Mantan Menteri Badan Usaha Milik Negara (BUMN) Dahlan Iskan ikut berkomentar terkait fenomena kenaikan harga Bahan Bakar Minyak (BBM) Pertamina. Ia juga membaca kondisi bahwa kompetitor Pertamina yang bisa menjual harga BBM lebih murah dari yang disubsidi.


Saat harga Pertalite subsidi naik dari Rp 7.650 per liter menjadi Rp 10.000, justru masyarakat beralih ke BBM murah kompetitor Pertamina, yaitu Vivo.

"Rupanya ada satu pompa bensin yang peka terhadap isu hemat. Di saat Pertamina menaikkan harga BBM di stasiunnya, stasiun bensin satu ini justru menurunkannya: SPBU Vivo," ujar Dahlan dikutip dalam tulisannya di Disway.id, dikutip dikutip Senin (5/9/2022)

SPBU Vivo merupakan milik perusahaan asal Swiss yang bekerja sama dengan perusahaan Inggris. SPBU Vivo dikelola PT Vivo Energi Indonesia, anak usaha Vitol Group yang berbasis di Swiss.

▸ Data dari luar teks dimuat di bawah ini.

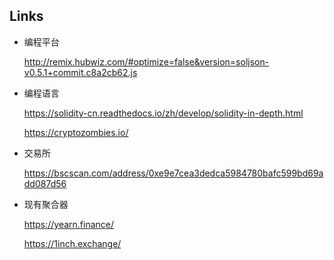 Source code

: ## Links

* 编程平台

  http://remix.hubwiz.com/#optimize=false&version=soljson-v0.5.1+commit.c8a2cb62.js

* 编程语言

  https://solidity-cn.readthedocs.io/zh/develop/solidity-in-depth.html

  https://cryptozombies.io/

* 交易所

  https://bscscan.com/address/0xe9e7cea3dedca5984780bafc599bd69add087d56

* 现有聚合器

  https://yearn.finance/

  https://1inch.exchange/

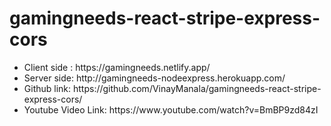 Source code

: # gamingneeds-react-stripe-express-cors
<ul>
  <li>Client side : https://gamingneeds.netlify.app/</li>
<li>Server side: http://gamingneeds-nodeexpress.herokuapp.com/</li>
<li>Github link: https://github.com/VinayManala/gamingneeds-react-stripe-express-cors/</li>
<li>Youtube Video Link: https://www.youtube.com/watch?v=BmBP9zd84zI</li>
 </ul>
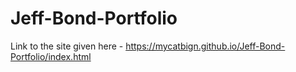 # Jeff-Bond-Portfolio

Link to the site given here - https://mycatbign.github.io/Jeff-Bond-Portfolio/index.html
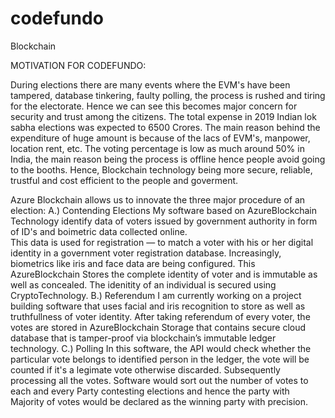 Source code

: # codefundo
Blockchain

MOTIVATION FOR CODEFUNDO:

During elections there are many events where the EVM's have been tampered, database tinkering, faulty polling, the process is rushed and tiring for the electorate. Hence we can see
this becomes major concern for security and trust among the citizens. The total expense in 2019 Indian lok sabha elections was expected to 6500 Crores. The main reason behind the expenditure of huge amount
is because of the lacs of EVM's, manpower, location rent, etc. The voting percentage is low as much around 50% in India, the main 
reason being the process is offline hence people avoid going to the booths. 
Hence, Blockchain technology being more secure, reliable, trustful and cost efficient to the people and goverment. 


Azure Blockchain allows us to ‌innovate the three major procedure of an election:
A.) Contending Elections
My software based on AzureBlockchain Technology identify data of voters issued by government authority in form of ID's and boimetric data collected online.  
This data is used for registration — to match a voter with his or her digital identity in a government voter registration database. Increasingly, biometrics 
like iris and face data are being configured. This AzureBlockchain Stores 
the complete identity of voter and is immutable as well as concealed. The idenitity of an individual is secured using CryptoTechnology.
B.) Referendum
I am currently working on a project building software that uses facial and iris recognition to store as well as truthfullness of
voter identity. After taking referendum of every voter, the votes are stored in AzureBlockchain Storage that contains secure cloud 
database that is tamper-proof via blockchain’s immutable ledger technology. 
C.) Polling
In this software, the API would check whether the particular vote belongs to identified person in the ledger, the vote will be counted if it's a legimate vote otherwise discarded. Subsequently processing all the votes.
Software would sort out the number of votes to each and every Party contesting elections and hence the party with Majority of votes 
would be declared as the winning party with precision.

"Dua tahun lalu Vivo sudah bikin kejutan yang sama. Ketika terjadi kenaikan harga BBM, kala itu, Vivo menurunkannya. Setelah itu Vivo justru tutup. Pemerintah menganggap Vivo masih ilegal. Belum melengkapi izin-izinnya," papar Dahlan.

Setelah itu, Dahlan melanjutkan, Vivo buka lagi di Indonesia. Kini, vivo bikin kejutan bahwa harga produk dengan Ron 89 yaitu Revvo 89 diturunkan menjadi Rp 8.900 per liter. Sedangkan, Pertalite produk Pertamina naik ke level Rp 10.000 per liter.

"Heboh. Bagaimana bisa. Rupanya induk perusahaan Vivo memang punya strategi khusus. Yakni menyasar konsumen miskin. Lihatlah fokus operasi Vivo di dunia: Vivo menguasai pompa bensin di seluruh negara Afrika. Vivo punya 2.400 lebih pompa bensin di 23 negara di Afrika," katanya.

BBM Tidak Subsidi Kok Lebih Murah dari Subsidi?


Dahlan menilai, ada juga beberapa pandangan yang menghubungkan fenomena ini dengan sumber bahan baku mereka. Karena induk perusahaan ini sudah sangat global. Jaringannya di seluruh dunia. Pabrik penyulingannya ada di mana-mana termasuk di Arab Saudi dan Uni Emirat Arab.

"Bisa saja induk Vivo punya anak perusahaan yang lincah: bisa membeli bahan baku dari Iran atau Rusia. Yang anda pun sudah tahu: harganya jauh lebih murah," katanya.

Pemerintah, lanjut Dahlan, bisa saja diuntungkan karena rakyat punya banyak pilihan.

"Tapi bisa juga pemerintah merasa terpojok. bagaimana mungkin yang tidak disubsidi bisa lebih murah yang disubsidi," tutur Dahlan.